Assignment: Go through the records below line by line and report how many lines include "numberwithin", giving the number only.

►

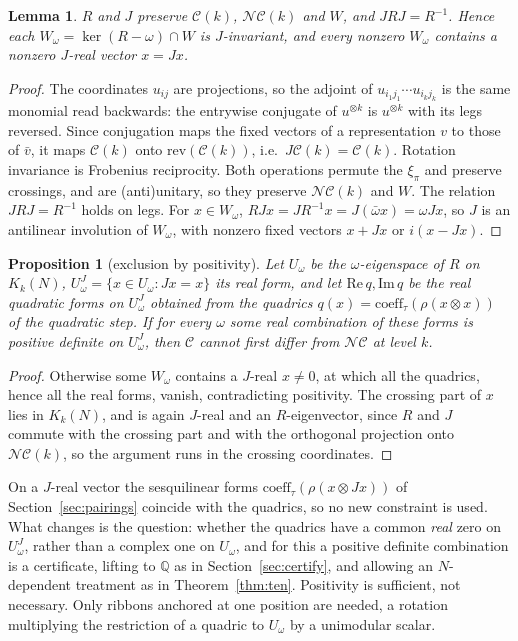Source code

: \documentclass[11pt]{amsart}
\newtheorem{proposition}[theorem]{Proposition}
\newtheorem{lemma}[theorem]{Lemma}
\theoremstyle{definition}
\theoremstyle{remark}
\theoremstyle{plain}
\numberwithin{equation}{section}
\numberwithin{table}{section}
\newcommand{\Q}{\mathbb Q}
\newcommand{\NC}{\mathcal{NC}}
\begin{document}
\begin{lemma}\label{lem:jreal}
$R$ and $J$ preserve $\mathcal C(k)$, $\NC(k)$ and $W$, and $JRJ=R^{-1}$. Hence each $W_\omega=\ker(R-\omega)\cap W$ is $J$-invariant, and every nonzero $W_\omega$ contains a nonzero $J$-real vector $x=Jx$.
\end{lemma}

\begin{proof}
The coordinates $u_{ij}$ are projections, so the adjoint of $u_{i_1j_1}\cdots u_{i_kj_k}$ is the same monomial read backwards: the entrywise conjugate of $u^{\otimes k}$ is $u^{\otimes k}$ with its legs reversed. Since conjugation maps the fixed vectors of a representation $v$ to those of $\bar v$, it maps $\mathcal C(k)$ onto $\mathrm{rev}(\mathcal C(k))$, i.e.\ $J\mathcal C(k)=\mathcal C(k)$. Rotation invariance is Frobenius reciprocity. Both operations permute the $\xi_\pi$ and preserve crossings, and are (anti)unitary, so they preserve $\NC(k)$ and $W$. The relation $JRJ=R^{-1}$ holds on legs. For $x\in W_\omega$, $RJx=JR^{-1}x=J(\bar\omega x)=\omega Jx$, so $J$ is an antilinear involution of $W_\omega$, with nonzero fixed vectors $x+Jx$ or $i(x-Jx)$.
\end{proof}

\begin{proposition}[exclusion by positivity]\label{prop:posS}
Let $U_\omega$ be the $\omega$-eigenspace of $R$ on $K_k(N)$, $U_\omega^J=\{x\in U_\omega:Jx=x\}$ its real form, and let $\mathrm{Re}\,q,\mathrm{Im}\,q$ be the real quadratic forms on $U_\omega^J$ obtained from the quadrics $q(x)=\mathrm{coeff}_\tau(\rho(x\otimes x))$ of the quadratic step. If for every $\omega$ some real combination of these forms is positive definite on $U_\omega^J$, then $\mathcal C$ cannot first differ from $\NC$ at level $k$.
\end{proposition}

\begin{proof}
Otherwise some $W_\omega$ contains a $J$-real $x\ne0$, at which all the quadrics, hence all the real forms, vanish, contradicting positivity. The crossing part of $x$ lies in $K_k(N)$, and is again $J$-real and an $R$-eigenvector, since $R$ and $J$ commute with the crossing part and with the orthogonal projection onto $\NC(k)$, so the argument runs in the crossing coordinates.
\end{proof}

On a $J$-real vector the sesquilinear forms $\mathrm{coeff}_\tau(\rho(x\otimes Jx))$ of Section~\ref{sec:pairings} coincide with the quadrics, so no new constraint is used. What changes is the question: whether the quadrics have a common \emph{real} zero on $U_\omega^J$, rather than a complex one on $U_\omega$, and for this a positive definite combination is a certificate, lifting to $\Q$ as in Section~\ref{sec:certify}, and allowing an $N$-dependent treatment as in Theorem~\ref{thm:ten}. Positivity is sufficient, not necessary. Only ribbons anchored at one position are needed, a rotation multiplying the restriction of a quadric to $U_\omega$ by a unimodular scalar.
\end{document}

◄

Solution below: 2